Громкий, уверенный в себе голос окликнул конюшего, но тот сделал вид, что не услышал обращения и лишь отвернулся и опустил голову, пытаясь не выдать себя. Впрочем, и это мероприятие вышло неудачным, и очень скоро с парой преследователей разграбившего лавку Хруща вора поравнялись двое мужчин.

— Щука, ты оглох, вестимо? — недовольно глядит на юношу Бранимир, в то время как сопровождавший его великий князь косится на отвернувшегося спутника конюха.

— Не представишь мне своего товарища?

* * * * *

— Полегче! — огрызнулась Милица на бесцеремонно толкнувшего её вперёд одноглазого бунтовщика и плюхнулась прямиком в центр пылящегося на чердаке особняка мешка с ветошью. — Тебя совсем не учили обращаться с женщинами, да?!

Вена на виске мужчины вздулась и запульсировала, и он, сверкнув единственным оком на девушку, уже было занёс над той свою ладонь, однако секундой позже упавший рядом с ней Ари, такой же крепко связанный по рукам и ногам, сумел остудить его пыл.
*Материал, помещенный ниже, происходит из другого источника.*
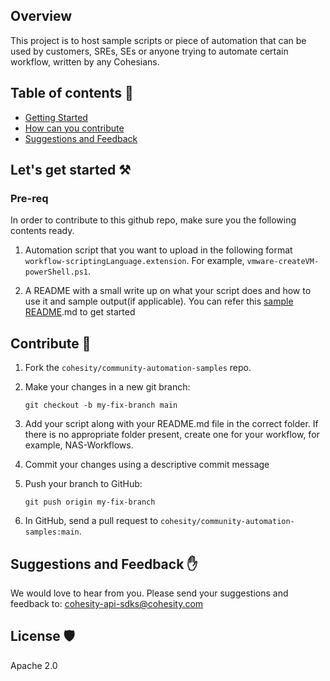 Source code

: <!--
  Title: Cohesity PowerShell Module
  Description: This project provides a PowerShell Module for interacting with the Cohesity DataPlatform
  Author: Cohesity Inc
  -->

## Overview

This project is to host sample scripts or piece of automation that can be used by customers, SREs, SEs or anyone trying to automate certain workflow, written by any Cohesians. 

## Table of contents :scroll:

 - [Getting Started](#get-started)
 - [How can you contribute](#contribute)
 - [Suggestions and Feedback](#suggest)
 
 

## <a name="get-started"></a> Let's get started :hammer_and_pick:

### Pre-req

In order to contribute to this github repo, make sure you the following contents ready.

1. Automation script that you want to upload in the following format `workflow-scriptingLanguage.extension`. For example, `vmware-createVM-powerShell.ps1`.

2. A README with a small write up on what your script does and how to use it and sample output(if applicable). You can refer this [sample README](./SampleREADME.md).md to get started


## <a name="contribute"></a> Contribute :handshake:

1. Fork the `cohesity/community-automation-samples` repo.

2. Make your changes in a new git branch:

     ```shell
     git checkout -b my-fix-branch main
     ```
3. Add your script along with your README.md file in the correct folder. If there is no appropriate folder present, create one for your workflow, for example, NAS-Workflows.

4. Commit your changes using a descriptive commit message 

5. Push your branch to GitHub:

    ```shell
    git push origin my-fix-branch
    ```

6. In GitHub, send a pull request to `cohesity/community-automation-samples:main`.

## <a name="suggest"></a> Suggestions and Feedback :raised_hand:

We would love to hear from you. Please send your suggestions and feedback to: [cohesity-api-sdks@cohesity.com](mailto:cohesity-api-sdks@cohesity.com)

## License :shield:

Apache 2.0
— Это вы уйдёте, забрав своё, мне же с ней и её острым как шило языком придётся провести здесь несколько часов, если не ночь, — рассмеялся дружинник и многозначительно шевельнул густыми бровями. — И не в том смысле, в котором я бы не прочь!

Супруга Вепря оскалила челюсти и вот-вот готова была за такие слова вцепиться в ухо своему товарищу по несчастью или оторвать ему нос за подобное неуважение, однако что-то, почти незримо промелькнувшее в его взгляде, остановило её.

— Посочнее любишь? — сально ухмыльнулся одноглазый со спутниками и, выждав, продолжил сверлить взглядом Ари. — Вам, считай, повезло остаться тут, от города может камня на камне не остаться, поэтому я бы не совался на улицу.

— Что... ты имеешь в виду? — процедила сквозь зубы Милица, дёрнувшись вперёд. — И какого чёрта вы забыли в моём доме?!

— Узнаете сами, когда придёт черёд — осталось совсем немного, — заговорщически ответил главарь бунтовщиков и закрыл дверь, нацепив на неё снаружи четвертьпудовый амбарный замок. — Обыщите все комнаты в доме, мы не уйдём отсюда, пока не обнаружим ключ этого толстопузого Вепря!

Шаги и скрип ступеней оповестили пленников о том, что мятежники вернулись на нижние этажи и оставили их здесь совсем одних. На чердаке пахло плесенью и затхлой сыростью, рассеянные лучи солнечного света неохотно пробивались сквозь щели в рассохшихся деревянных ставнях.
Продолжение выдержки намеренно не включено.